◆ **Task to carry out**:
Once the line with "Lies mehr darüber" is found in the entries below, repeat it and each following line exactly, up to and including the line with "### Was kann". Add no other lines.

◆ **Supplied information**:
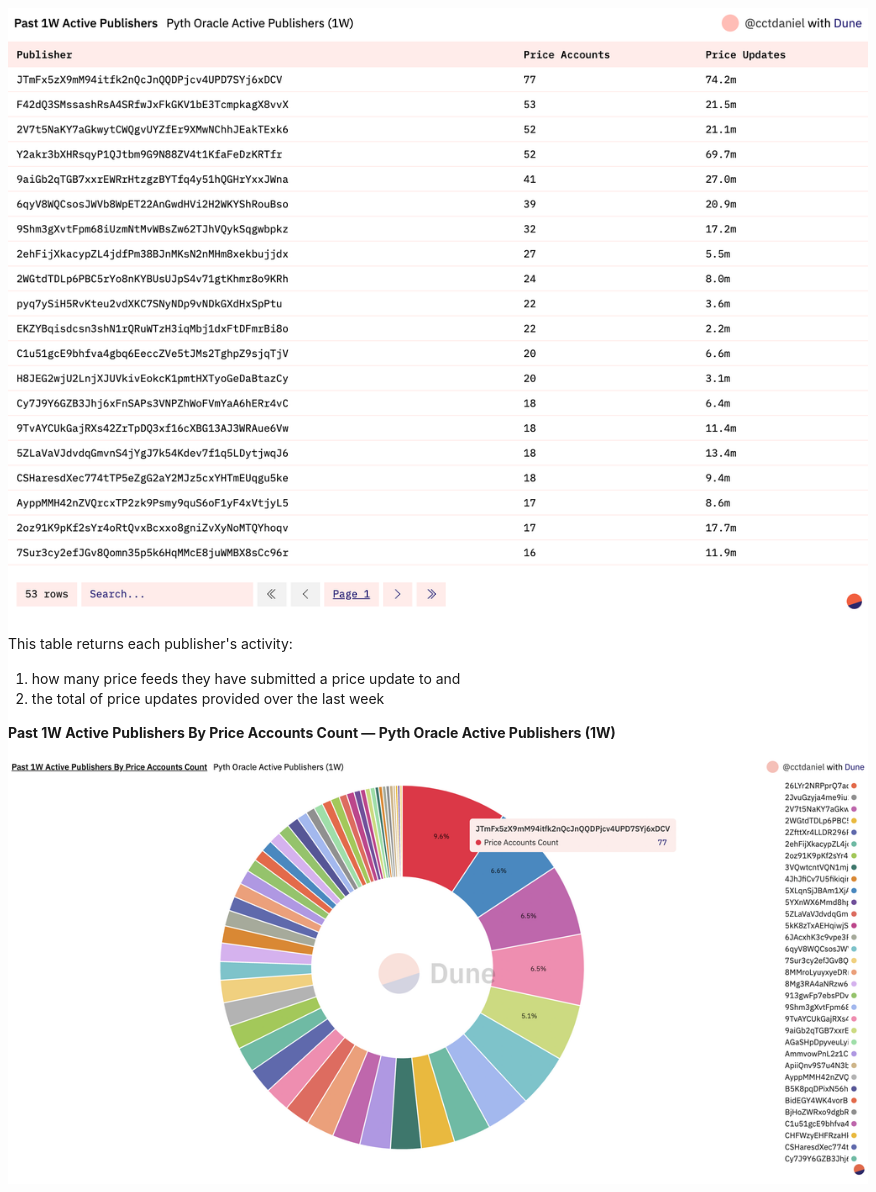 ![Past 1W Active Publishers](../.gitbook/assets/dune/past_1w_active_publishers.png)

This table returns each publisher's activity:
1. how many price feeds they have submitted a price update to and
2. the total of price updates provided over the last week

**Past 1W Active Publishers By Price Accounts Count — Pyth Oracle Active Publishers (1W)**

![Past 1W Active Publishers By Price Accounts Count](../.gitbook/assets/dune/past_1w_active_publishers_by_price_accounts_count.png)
==
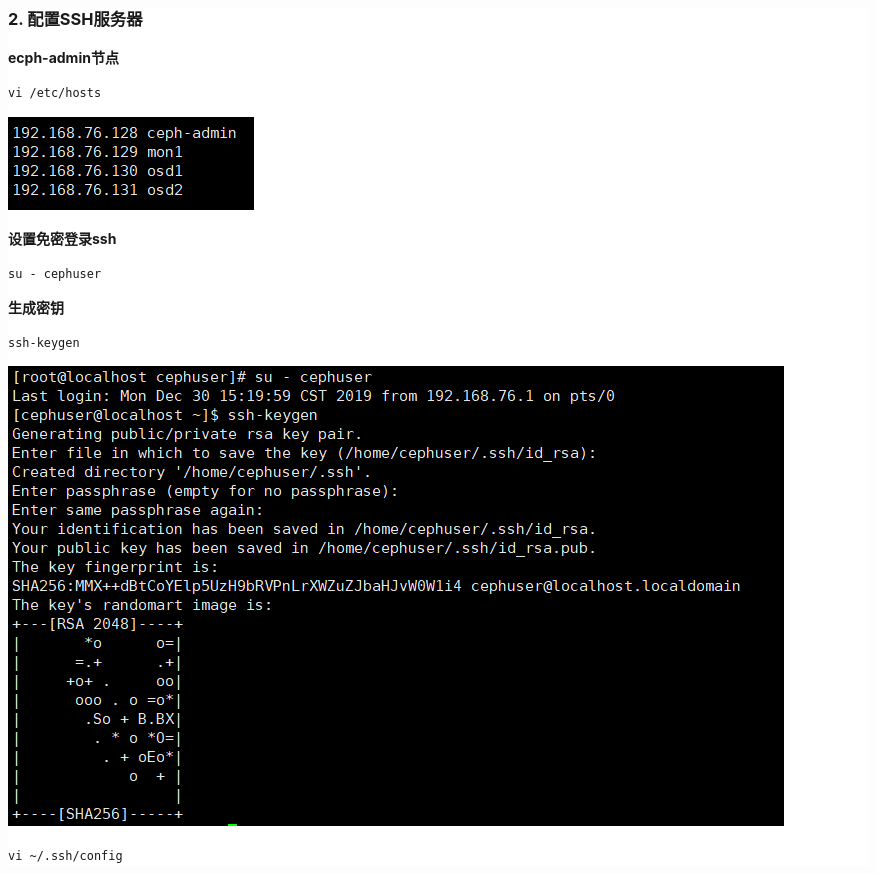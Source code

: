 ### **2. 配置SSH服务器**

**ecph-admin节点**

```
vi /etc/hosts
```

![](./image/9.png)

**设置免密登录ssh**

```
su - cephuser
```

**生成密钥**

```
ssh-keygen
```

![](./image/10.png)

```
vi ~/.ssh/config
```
--
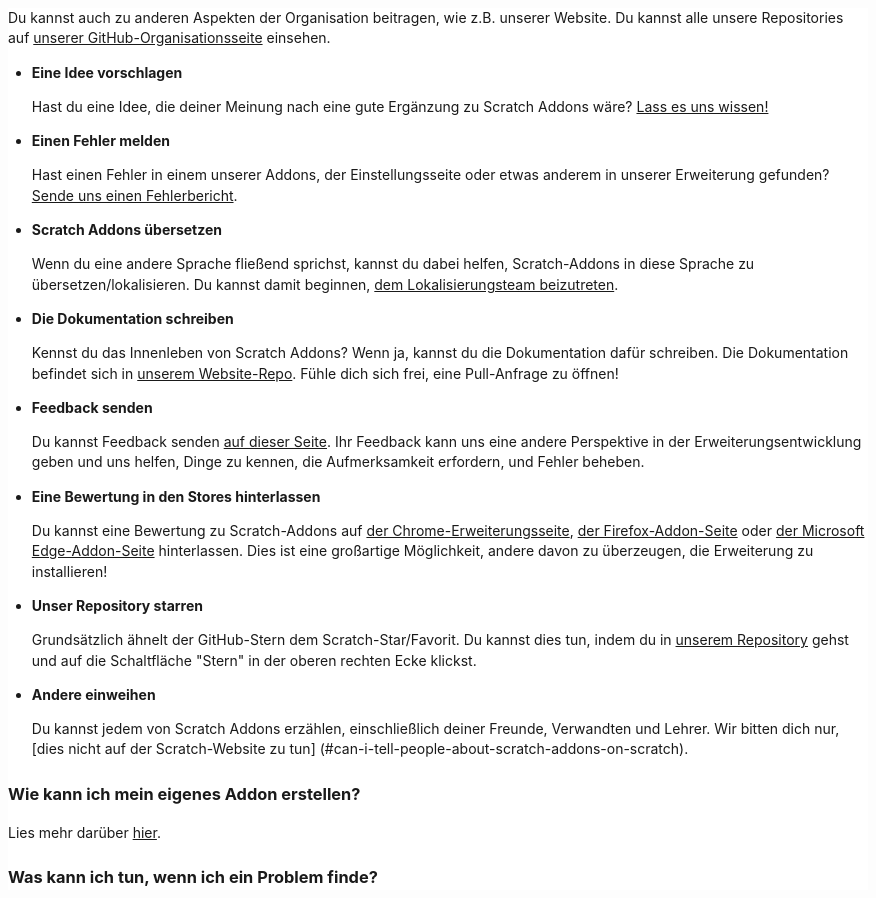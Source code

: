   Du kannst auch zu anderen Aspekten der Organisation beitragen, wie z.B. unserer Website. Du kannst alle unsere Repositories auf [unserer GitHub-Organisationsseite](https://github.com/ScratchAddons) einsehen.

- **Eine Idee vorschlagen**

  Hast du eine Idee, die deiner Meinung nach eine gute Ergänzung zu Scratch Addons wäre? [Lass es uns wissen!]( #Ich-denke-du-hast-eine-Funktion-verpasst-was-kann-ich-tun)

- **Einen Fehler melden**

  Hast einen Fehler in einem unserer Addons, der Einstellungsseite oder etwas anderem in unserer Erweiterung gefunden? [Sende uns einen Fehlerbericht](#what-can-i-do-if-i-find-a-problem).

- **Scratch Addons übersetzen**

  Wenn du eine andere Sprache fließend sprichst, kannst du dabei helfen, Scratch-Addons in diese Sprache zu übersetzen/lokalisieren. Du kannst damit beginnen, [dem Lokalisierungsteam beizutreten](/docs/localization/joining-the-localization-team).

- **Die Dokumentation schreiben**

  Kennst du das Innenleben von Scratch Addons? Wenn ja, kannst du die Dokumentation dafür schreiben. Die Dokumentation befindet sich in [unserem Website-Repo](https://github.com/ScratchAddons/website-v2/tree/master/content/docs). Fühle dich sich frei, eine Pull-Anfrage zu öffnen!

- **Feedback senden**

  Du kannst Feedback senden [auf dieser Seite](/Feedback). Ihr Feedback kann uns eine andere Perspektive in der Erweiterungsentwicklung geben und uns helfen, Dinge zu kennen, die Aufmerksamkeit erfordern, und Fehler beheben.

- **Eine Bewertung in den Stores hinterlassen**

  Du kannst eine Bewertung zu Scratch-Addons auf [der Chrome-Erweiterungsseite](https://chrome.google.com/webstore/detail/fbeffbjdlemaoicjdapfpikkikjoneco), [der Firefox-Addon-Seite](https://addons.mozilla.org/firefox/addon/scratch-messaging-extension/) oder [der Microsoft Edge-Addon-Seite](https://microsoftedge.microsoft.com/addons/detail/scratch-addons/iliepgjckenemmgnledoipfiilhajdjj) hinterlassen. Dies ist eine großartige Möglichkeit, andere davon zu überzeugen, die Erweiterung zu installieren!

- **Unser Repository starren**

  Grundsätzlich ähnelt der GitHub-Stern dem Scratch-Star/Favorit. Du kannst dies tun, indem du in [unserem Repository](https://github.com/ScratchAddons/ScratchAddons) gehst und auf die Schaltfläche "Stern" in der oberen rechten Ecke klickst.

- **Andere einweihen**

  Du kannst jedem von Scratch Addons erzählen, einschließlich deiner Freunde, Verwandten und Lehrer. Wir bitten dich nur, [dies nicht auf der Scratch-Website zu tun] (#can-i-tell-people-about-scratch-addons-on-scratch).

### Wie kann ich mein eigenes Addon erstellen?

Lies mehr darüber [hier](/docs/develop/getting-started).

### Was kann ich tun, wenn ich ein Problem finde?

◆ **Problem solution**:
Lies mehr darüber [hier](/docs/develop/getting-started).

### Was kann ich tun, wenn ich ein Problem finde?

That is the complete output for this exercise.